BEGIN Recorded data

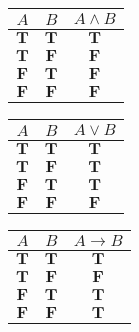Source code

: \documentclass[preview]{standalone}
\begin{document}
   \begin{center}
   \begin{tabular} {|c|c||c|}
   \hline
   $A$      & $B$      & $A \wedge B$ \\ \hline
   $\mathbf{T}$  & $\mathbf{T}$  & $\mathbf{T}$      \\ \hline
   $\mathbf{T}$  & $\mathbf{F}$ & $\mathbf{F}$     \\ \hline
   $\mathbf{F}$ & $\mathbf{T}$  & $\mathbf{F}$     \\ \hline
   $\mathbf{F}$ & $\mathbf{F}$ & $\mathbf{F}$     \\ \hline
   \end{tabular}
   \quad
   \begin{tabular} {|c|c||c|}
   \hline
   $A$      & $B$      & $A \vee B$ \\ \hline
   $\mathbf{T}$  & $\mathbf{T}$  & $\mathbf{T}$      \\ \hline
   $\mathbf{T}$  & $\mathbf{F}$ & $\mathbf{T}$      \\ \hline
   $\mathbf{F}$ & $\mathbf{T}$  & $\mathbf{T}$      \\ \hline
   $\mathbf{F}$ & $\mathbf{F}$ & $\mathbf{F}$     \\ \hline
   \end{tabular}
   \quad
   \begin{tabular} {|c|c||c|}
   \hline
   $A$      & $B$      & $A \to B$ \\ \hline
   $\mathbf{T}$  & $\mathbf{T}$  & $\mathbf{T}$      \\ \hline
   $\mathbf{T}$  & $\mathbf{F}$ & $\mathbf{F}$     \\ \hline
   $\mathbf{F}$ & $\mathbf{T}$  & $\mathbf{T}$      \\ \hline
   $\mathbf{F}$ & $\mathbf{F}$ & $\mathbf{T}$      \\ \hline
   \end{tabular}
   \end{center}
\end{document}
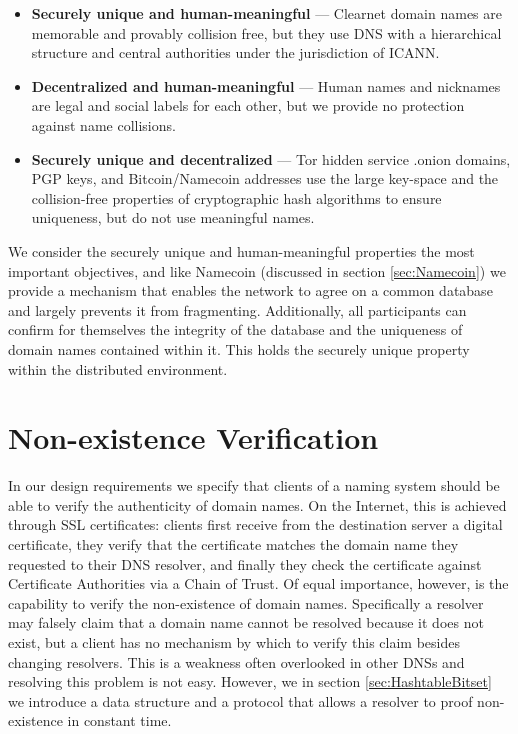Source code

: \begin{itemize}
	\item \textbf{Securely unique and human-meaningful} --- Clearnet domain names are memorable and provably collision free, but they use DNS with a hierarchical structure and central authorities under the jurisdiction of ICANN.
	\item \textbf{Decentralized and human-meaningful} --- Human names and nicknames are legal and social labels for each other, but we provide no protection against name collisions.
	\item \textbf{Securely unique and decentralized} --- Tor hidden service .onion domains, PGP keys, and Bitcoin/Namecoin addresses use the large key-space and the collision-free properties of cryptographic hash algorithms to ensure uniqueness, but do not use meaningful names.
\end{itemize}

We consider the securely unique and human-meaningful properties the most important objectives, and like Namecoin (discussed in section \ref{sec:Namecoin}) we provide a mechanism that enables the network to agree on a common database and largely prevents it from fragmenting. Additionally, all participants can confirm for themselves the integrity of the database and the uniqueness of domain names contained within it. This holds the securely unique property within the distributed environment. 

\section{Non-existence Verification}

In our design requirements we specify that clients of a naming system should be able to verify the authenticity of domain names. On the Internet, this is achieved through SSL certificates: clients first receive from the destination server a digital certificate, they verify that the certificate matches the domain name they requested to their DNS resolver, and finally they check the certificate against Certificate Authorities via a Chain of Trust. Of equal importance, however, is the capability to verify the non-existence of domain names. Specifically a resolver may falsely claim that a domain name cannot be resolved because it does not exist, but a client has no mechanism by which to verify this claim besides changing resolvers. This is a weakness often overlooked in other DNSs and resolving this problem is not easy. However, we in section \ref{sec:HashtableBitset} we introduce a data structure and a protocol that allows a resolver to proof non-existence in constant time.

END Recorded data

(Activity) Your task is to repeat the data above exactly while excluding the pictures.

(Exercise solution)
Source code

: \documentclass[preview]{standalone}
\begin{document}
   \begin{center}
   \begin{tabular} {|c|c||c|}
   \hline
   $A$      & $B$      & $A \wedge B$ \\ \hline
   $\mathbf{T}$  & $\mathbf{T}$  & $\mathbf{T}$      \\ \hline
   $\mathbf{T}$  & $\mathbf{F}$ & $\mathbf{F}$     \\ \hline
   $\mathbf{F}$ & $\mathbf{T}$  & $\mathbf{F}$     \\ \hline
   $\mathbf{F}$ & $\mathbf{F}$ & $\mathbf{F}$     \\ \hline
   \end{tabular}
   \quad
   \begin{tabular} {|c|c||c|}
   \hline
   $A$      & $B$      & $A \vee B$ \\ \hline
   $\mathbf{T}$  & $\mathbf{T}$  & $\mathbf{T}$      \\ \hline
   $\mathbf{T}$  & $\mathbf{F}$ & $\mathbf{T}$      \\ \hline
   $\mathbf{F}$ & $\mathbf{T}$  & $\mathbf{T}$      \\ \hline
   $\mathbf{F}$ & $\mathbf{F}$ & $\mathbf{F}$     \\ \hline
   \end{tabular}
   \quad
   \begin{tabular} {|c|c||c|}
   \hline
   $A$      & $B$      & $A \to B$ \\ \hline
   $\mathbf{T}$  & $\mathbf{T}$  & $\mathbf{T}$      \\ \hline
   $\mathbf{T}$  & $\mathbf{F}$ & $\mathbf{F}$     \\ \hline
   $\mathbf{F}$ & $\mathbf{T}$  & $\mathbf{T}$      \\ \hline
   $\mathbf{F}$ & $\mathbf{F}$ & $\mathbf{T}$      \\ \hline
   \end{tabular}
   \end{center}
\end{document}
Source code

: \begin{itemize}
	\item \textbf{Securely unique and human-meaningful} --- Clearnet domain names are memorable and provably collision free, but they use DNS with a hierarchical structure and central authorities under the jurisdiction of ICANN.
	\item \textbf{Decentralized and human-meaningful} --- Human names and nicknames are legal and social labels for each other, but we provide no protection against name collisions.
	\item \textbf{Securely unique and decentralized} --- Tor hidden service .onion domains, PGP keys, and Bitcoin/Namecoin addresses use the large key-space and the collision-free properties of cryptographic hash algorithms to ensure uniqueness, but do not use meaningful names.
\end{itemize}

We consider the securely unique and human-meaningful properties the most important objectives, and like Namecoin (discussed in section \ref{sec:Namecoin}) we provide a mechanism that enables the network to agree on a common database and largely prevents it from fragmenting. Additionally, all participants can confirm for themselves the integrity of the database and the uniqueness of domain names contained within it. This holds the securely unique property within the distributed environment. 

\section{Non-existence Verification}

In our design requirements we specify that clients of a naming system should be able to verify the authenticity of domain names. On the Internet, this is achieved through SSL certificates: clients first receive from the destination server a digital certificate, they verify that the certificate matches the domain name they requested to their DNS resolver, and finally they check the certificate against Certificate Authorities via a Chain of Trust. Of equal importance, however, is the capability to verify the non-existence of domain names. Specifically a resolver may falsely claim that a domain name cannot be resolved because it does not exist, but a client has no mechanism by which to verify this claim besides changing resolvers. This is a weakness often overlooked in other DNSs and resolving this problem is not easy. However, we in section \ref{sec:HashtableBitset} we introduce a data structure and a protocol that allows a resolver to proof non-existence in constant time.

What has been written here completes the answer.